Problem to work on: The lines from the beginning of the records below through the one holding "displacement signal at \(U* = 15.9\)." are to be copied exactly; leave the pictures out.

=== Section Start ===

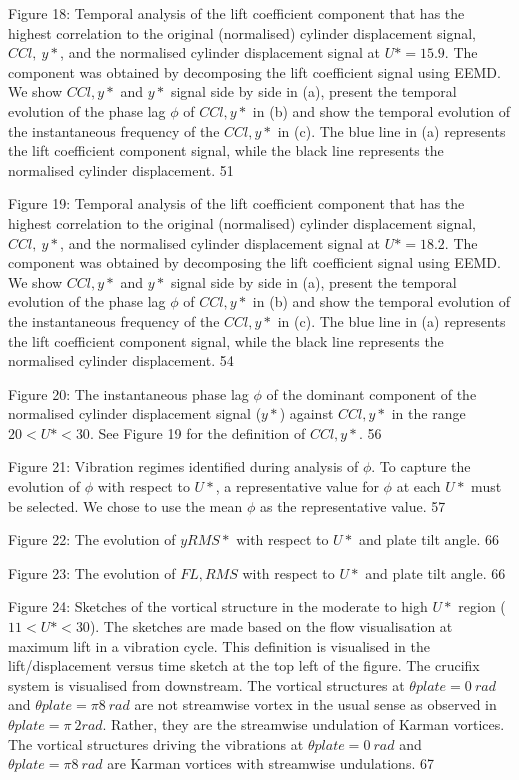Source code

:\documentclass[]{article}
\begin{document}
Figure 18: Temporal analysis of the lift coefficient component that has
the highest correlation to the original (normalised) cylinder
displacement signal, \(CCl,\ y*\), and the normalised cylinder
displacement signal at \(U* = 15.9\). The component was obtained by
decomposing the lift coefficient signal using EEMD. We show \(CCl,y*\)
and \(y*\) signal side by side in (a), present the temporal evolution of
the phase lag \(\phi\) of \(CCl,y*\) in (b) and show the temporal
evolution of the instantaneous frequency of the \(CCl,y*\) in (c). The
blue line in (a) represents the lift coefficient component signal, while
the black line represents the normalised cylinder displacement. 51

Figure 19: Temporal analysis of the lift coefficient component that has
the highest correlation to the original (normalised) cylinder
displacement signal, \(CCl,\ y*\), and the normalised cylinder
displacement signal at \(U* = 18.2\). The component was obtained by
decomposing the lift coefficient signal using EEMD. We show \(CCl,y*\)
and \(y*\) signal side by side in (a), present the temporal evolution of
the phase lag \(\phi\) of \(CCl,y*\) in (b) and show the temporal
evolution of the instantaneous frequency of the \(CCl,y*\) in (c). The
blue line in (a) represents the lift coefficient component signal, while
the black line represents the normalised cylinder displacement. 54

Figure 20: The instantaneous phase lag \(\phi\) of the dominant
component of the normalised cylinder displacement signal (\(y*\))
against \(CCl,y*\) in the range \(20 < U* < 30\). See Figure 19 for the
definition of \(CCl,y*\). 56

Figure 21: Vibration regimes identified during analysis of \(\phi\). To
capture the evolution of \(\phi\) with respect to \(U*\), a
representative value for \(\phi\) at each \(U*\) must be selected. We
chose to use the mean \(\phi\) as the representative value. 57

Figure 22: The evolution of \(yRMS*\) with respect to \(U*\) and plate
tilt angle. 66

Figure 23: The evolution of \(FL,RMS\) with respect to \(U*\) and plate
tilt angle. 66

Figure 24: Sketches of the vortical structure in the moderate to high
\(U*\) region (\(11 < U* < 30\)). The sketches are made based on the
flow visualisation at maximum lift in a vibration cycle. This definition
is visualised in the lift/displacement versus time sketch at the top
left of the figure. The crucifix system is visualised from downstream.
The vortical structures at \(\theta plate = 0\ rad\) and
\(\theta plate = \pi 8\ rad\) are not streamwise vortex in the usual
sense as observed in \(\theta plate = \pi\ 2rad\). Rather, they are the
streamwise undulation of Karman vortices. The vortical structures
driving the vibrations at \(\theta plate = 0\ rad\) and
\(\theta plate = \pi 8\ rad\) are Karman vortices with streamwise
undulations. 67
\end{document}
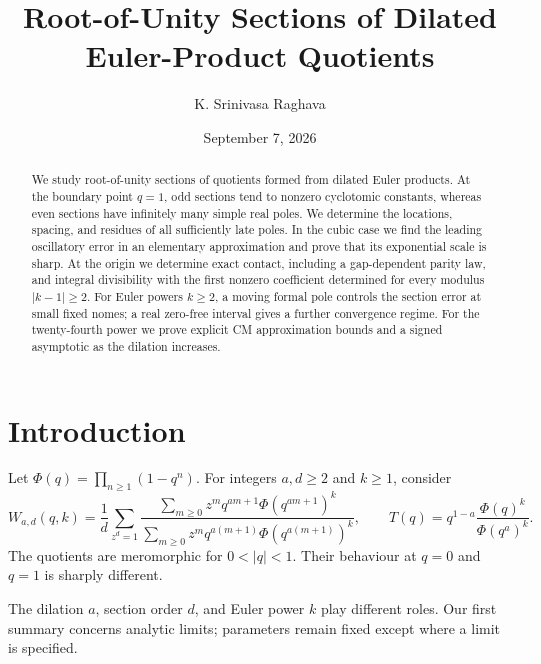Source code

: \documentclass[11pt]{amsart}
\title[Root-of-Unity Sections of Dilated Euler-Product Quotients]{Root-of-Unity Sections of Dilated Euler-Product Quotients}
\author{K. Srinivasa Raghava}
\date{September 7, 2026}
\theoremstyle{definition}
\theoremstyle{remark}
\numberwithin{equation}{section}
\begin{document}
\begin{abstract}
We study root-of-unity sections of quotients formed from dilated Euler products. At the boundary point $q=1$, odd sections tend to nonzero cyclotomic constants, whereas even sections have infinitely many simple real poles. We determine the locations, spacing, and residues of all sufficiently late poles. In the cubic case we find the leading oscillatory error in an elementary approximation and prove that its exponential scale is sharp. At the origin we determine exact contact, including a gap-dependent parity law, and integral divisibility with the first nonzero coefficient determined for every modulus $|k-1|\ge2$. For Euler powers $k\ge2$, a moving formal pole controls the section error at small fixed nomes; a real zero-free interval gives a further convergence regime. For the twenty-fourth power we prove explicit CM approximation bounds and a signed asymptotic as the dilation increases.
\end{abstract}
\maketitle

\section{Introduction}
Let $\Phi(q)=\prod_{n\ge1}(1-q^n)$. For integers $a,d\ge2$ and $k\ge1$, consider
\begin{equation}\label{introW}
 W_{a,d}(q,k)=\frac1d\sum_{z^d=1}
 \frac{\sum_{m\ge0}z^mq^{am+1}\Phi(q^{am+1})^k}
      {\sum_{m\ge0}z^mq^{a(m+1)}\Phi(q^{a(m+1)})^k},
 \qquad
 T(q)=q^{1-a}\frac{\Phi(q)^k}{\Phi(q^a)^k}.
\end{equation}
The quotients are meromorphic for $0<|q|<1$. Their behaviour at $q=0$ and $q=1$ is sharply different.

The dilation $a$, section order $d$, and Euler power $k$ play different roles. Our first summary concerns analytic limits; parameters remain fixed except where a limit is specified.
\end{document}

=== Section End ===

Answer for the task:
Source code

:\documentclass[]{article}
\begin{document}
Figure 18: Temporal analysis of the lift coefficient component that has
the highest correlation to the original (normalised) cylinder
displacement signal, \(CCl,\ y*\), and the normalised cylinder
displacement signal at \(U* = 15.9\). The component was obtained by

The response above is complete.